Upon entering the gallery, it is clear that the viewer is not in a conventional white cube. Da Corte has created a phantasmagorical wonderland, transforming the space through tile flooring, painted walls, and colored lights, while also incorporating olfactory elements with rose, sage, and clove-scented misters. The exhibition takes its title from Arthur Rimbaud’s 1873 prose poem A Season in Hell, which describes the young author’s drug-fueled descent into madness after the dissolution of his tempestuous affair with fellow poet Paul Verlaine. Rimbaud has provided inspiration to a long line of cultural and countercultural figures, from the Surrealists to the ’70s East Village punks like Patti Smith and Richard Hell (who took his stage name from the same Rimbaud poem). Da Corte is drawn to Rimbaud’s work, not only for the way it breaks with conventional reality, but also for its frank and uncompromising descriptions of queerness.
The first object encountered in the installation is a large black cone rising up from a flat circular disc: a witch’s hat blown up to the size of absurdity, referencing both lighthearted escapist fantasy as well as the historical trauma of persecution. A large vintage photograph mounted on the wall continues this sense of ambiguity, capturing a weeping young woman being consoled by a shaggy haired figure. What at first appears as the aftermath of a tragedy is actually a wedding photo—tears of joy rather than tears of pain. A neon sign spelling out “night” with twinkling stars hangs on the wall—a direct, if somewhat cryptic, quotation from Demons 2, where an identical version oddly graces the protagonists’ apartment wall. But viewers need not be familiar with the reference to get the allusion to “the witching hour,” the nocturnal period when occult and supernatural powers are at their peak.
A trio of short films, each named after a different chapter of A Season in Hell, plays sequentially in the second part of the exhibition. An actor resembling the artist stands between a colored backdrop and a table covered in a set of odd, everyday objects: a watermelon, a candle, a soda bottle. In each video, he performs a single ritualistic action in slow-motion sequences set to a creepy synth score—a nod to Bava and his fellow Italian horror director Dario Argento. In one, he injects what appears to be soda into his arm with a syringe. In another, he sucks liquid through a tube, then removes a knife attached to a set of brass knuckles from a watermelon, punches himself in the face, and subsequently spits out the liquid as if it were blood. There is a brooding unease at work, resulting from the altered sense of time, spooky soundtrack, and transgressive acts being performed. In the end, however, these performances can be seen as DIY, slapstick one-liners in which the blood is fake and the drugs are no more harmful than sugar.
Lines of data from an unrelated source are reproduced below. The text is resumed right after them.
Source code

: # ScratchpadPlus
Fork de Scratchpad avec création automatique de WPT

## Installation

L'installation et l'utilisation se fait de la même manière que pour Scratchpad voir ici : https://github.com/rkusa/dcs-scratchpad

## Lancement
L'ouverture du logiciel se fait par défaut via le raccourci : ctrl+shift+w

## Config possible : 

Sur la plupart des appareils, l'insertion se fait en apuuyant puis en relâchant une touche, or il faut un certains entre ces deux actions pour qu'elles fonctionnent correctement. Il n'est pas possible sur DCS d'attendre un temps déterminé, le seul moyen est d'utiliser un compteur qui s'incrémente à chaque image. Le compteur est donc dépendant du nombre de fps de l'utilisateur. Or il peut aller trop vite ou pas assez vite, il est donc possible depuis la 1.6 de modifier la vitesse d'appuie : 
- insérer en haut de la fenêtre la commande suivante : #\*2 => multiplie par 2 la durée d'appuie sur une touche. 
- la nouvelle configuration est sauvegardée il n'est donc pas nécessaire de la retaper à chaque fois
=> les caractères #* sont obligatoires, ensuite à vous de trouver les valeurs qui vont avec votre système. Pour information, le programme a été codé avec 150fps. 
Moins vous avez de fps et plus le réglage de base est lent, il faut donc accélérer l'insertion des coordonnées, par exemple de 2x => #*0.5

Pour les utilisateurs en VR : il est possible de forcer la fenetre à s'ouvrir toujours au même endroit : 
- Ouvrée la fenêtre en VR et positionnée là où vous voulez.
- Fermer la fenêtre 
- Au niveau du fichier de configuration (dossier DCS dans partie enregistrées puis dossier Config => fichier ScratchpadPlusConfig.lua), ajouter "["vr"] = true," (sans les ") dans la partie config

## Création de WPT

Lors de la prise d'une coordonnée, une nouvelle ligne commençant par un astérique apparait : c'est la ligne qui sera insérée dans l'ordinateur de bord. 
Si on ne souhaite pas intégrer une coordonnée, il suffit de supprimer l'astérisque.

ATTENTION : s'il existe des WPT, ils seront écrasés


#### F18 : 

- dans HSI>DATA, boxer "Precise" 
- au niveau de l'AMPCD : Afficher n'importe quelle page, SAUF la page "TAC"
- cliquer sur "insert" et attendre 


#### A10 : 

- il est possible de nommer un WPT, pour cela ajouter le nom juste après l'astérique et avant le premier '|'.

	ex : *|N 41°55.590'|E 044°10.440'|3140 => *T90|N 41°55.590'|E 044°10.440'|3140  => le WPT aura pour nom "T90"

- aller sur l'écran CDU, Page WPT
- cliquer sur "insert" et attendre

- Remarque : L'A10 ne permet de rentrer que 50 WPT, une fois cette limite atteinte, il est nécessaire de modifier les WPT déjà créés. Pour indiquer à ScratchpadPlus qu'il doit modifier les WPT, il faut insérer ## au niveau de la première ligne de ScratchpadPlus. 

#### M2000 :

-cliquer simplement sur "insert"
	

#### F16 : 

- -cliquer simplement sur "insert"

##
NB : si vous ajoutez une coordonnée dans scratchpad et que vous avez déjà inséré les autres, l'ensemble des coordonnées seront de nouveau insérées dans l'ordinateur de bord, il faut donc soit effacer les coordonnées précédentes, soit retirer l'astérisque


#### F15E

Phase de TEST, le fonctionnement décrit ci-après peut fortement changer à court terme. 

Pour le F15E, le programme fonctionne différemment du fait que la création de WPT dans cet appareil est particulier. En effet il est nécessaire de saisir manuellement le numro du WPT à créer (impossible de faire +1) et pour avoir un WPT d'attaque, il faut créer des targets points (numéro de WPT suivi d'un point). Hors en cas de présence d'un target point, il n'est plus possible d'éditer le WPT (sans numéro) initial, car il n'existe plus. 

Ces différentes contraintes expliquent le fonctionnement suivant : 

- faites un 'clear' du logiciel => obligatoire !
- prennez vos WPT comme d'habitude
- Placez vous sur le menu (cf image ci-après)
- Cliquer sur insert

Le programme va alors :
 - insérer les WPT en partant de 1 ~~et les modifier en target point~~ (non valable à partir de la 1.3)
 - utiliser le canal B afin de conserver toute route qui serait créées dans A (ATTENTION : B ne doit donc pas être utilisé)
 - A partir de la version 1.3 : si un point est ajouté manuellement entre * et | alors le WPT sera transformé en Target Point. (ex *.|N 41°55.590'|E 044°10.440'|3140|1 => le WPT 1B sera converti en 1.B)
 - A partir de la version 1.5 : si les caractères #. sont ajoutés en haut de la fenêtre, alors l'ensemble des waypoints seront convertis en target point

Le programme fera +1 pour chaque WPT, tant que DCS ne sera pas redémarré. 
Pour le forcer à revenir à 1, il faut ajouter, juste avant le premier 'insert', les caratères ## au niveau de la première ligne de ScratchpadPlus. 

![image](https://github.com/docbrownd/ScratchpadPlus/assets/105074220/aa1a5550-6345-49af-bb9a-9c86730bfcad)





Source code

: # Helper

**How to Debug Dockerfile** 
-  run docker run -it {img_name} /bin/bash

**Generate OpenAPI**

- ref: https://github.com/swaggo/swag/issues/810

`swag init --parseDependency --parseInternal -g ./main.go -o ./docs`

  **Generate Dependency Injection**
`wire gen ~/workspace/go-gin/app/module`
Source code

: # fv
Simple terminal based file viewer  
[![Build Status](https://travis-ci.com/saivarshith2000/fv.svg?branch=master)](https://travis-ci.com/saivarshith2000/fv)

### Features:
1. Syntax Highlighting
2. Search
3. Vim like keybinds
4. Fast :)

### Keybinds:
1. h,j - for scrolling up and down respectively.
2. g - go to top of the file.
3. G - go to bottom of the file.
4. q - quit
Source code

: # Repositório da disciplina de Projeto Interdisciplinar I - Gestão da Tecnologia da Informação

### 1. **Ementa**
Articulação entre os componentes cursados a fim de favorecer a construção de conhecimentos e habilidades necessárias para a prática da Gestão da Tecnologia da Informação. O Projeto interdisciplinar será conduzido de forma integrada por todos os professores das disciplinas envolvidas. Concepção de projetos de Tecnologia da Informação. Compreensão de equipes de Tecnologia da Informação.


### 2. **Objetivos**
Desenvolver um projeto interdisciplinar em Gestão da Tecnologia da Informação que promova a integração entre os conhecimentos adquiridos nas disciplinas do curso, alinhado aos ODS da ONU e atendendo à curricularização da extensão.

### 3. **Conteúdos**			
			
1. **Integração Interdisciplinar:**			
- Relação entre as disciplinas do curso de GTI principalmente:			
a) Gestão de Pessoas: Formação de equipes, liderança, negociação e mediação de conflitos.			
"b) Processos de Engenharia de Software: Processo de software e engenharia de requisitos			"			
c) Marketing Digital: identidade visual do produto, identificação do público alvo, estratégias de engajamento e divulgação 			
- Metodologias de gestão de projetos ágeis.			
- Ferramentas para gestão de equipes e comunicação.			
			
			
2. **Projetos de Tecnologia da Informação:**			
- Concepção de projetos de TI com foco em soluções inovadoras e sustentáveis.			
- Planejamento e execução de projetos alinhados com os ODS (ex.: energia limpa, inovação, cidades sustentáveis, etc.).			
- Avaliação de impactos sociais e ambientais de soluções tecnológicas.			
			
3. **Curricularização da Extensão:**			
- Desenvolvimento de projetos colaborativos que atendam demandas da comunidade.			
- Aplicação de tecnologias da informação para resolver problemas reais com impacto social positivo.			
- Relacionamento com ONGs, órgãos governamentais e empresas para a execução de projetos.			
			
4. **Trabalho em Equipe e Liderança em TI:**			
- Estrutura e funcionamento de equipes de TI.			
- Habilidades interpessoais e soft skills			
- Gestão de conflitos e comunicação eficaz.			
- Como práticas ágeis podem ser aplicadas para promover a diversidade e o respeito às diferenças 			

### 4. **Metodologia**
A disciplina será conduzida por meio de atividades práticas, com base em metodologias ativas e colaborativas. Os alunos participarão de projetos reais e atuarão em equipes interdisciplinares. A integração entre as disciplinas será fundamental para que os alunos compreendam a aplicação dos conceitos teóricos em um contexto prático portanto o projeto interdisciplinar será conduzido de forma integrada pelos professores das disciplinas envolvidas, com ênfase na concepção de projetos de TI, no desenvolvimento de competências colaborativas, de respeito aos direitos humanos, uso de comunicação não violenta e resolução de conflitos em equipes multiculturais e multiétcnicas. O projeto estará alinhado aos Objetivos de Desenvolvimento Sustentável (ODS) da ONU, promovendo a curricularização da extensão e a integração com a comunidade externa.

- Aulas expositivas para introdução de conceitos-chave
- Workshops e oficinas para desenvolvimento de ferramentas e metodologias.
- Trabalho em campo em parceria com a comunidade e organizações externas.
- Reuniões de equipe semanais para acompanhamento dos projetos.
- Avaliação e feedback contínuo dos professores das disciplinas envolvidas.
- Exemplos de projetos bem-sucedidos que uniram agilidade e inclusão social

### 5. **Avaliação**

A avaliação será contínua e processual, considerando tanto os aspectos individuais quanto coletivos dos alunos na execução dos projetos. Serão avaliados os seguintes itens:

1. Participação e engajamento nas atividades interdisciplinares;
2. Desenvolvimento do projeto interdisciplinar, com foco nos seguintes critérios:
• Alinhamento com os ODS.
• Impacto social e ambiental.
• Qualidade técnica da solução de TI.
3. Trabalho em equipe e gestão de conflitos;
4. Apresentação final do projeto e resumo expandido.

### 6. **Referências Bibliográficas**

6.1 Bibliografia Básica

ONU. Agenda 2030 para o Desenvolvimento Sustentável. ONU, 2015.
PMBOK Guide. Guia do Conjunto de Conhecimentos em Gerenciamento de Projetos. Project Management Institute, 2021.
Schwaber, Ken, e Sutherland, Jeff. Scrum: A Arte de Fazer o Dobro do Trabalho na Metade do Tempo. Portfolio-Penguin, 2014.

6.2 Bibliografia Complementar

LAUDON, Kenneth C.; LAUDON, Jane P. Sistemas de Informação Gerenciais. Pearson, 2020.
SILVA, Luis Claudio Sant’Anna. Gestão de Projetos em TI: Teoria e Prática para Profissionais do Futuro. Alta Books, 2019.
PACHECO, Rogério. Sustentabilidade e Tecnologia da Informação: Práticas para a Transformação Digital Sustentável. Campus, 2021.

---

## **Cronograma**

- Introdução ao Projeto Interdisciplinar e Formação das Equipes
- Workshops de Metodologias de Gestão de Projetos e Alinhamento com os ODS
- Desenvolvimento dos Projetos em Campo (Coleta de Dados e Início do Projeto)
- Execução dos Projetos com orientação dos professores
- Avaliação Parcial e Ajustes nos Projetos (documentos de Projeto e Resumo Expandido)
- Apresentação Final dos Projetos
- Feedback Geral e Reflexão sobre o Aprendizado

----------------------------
Behind a curtain that is printed with a scene from Disney’s Fantasia, a viewing room plays another slow-motion film, A Night in Hell, Part II (2014), in which a flaming man covered in mummy bandages falls before our eyes. As seen in his other films, there is again the mixture of violence and danger, tempered by benign artifice, though this time with a higher production value. The seating cushions in the room resemble hamburgers and help to take the edge off as well.
A Season in He’ll should not be seen as a direct interpretation of Rimbaud’s poem so much as an exploration of the themes of otherness and alternate reality that it conjures up. The word “conjuring” is especially apt in Da Corte’s work, filled as it is with references to the occult, witchcraft, and mysterious ceremonies. Instead of presenting these supernatural tropes as arcane or impenetrable, Da Corte offers the possibility of transformation through everyday items and popular cinema. While his field of references is varied and not always easily discerned (the intersection of Disney viewers, Italo-horror fans, and lovers of symbolist poetry is presumably small), there is an open-ended approach to Da Corte’s constructions that allows viewers to find their own paths through his theatrical fantasy landscapes.
Alex Da Corte: A Season in He’ll will be on view through September 17, 2016.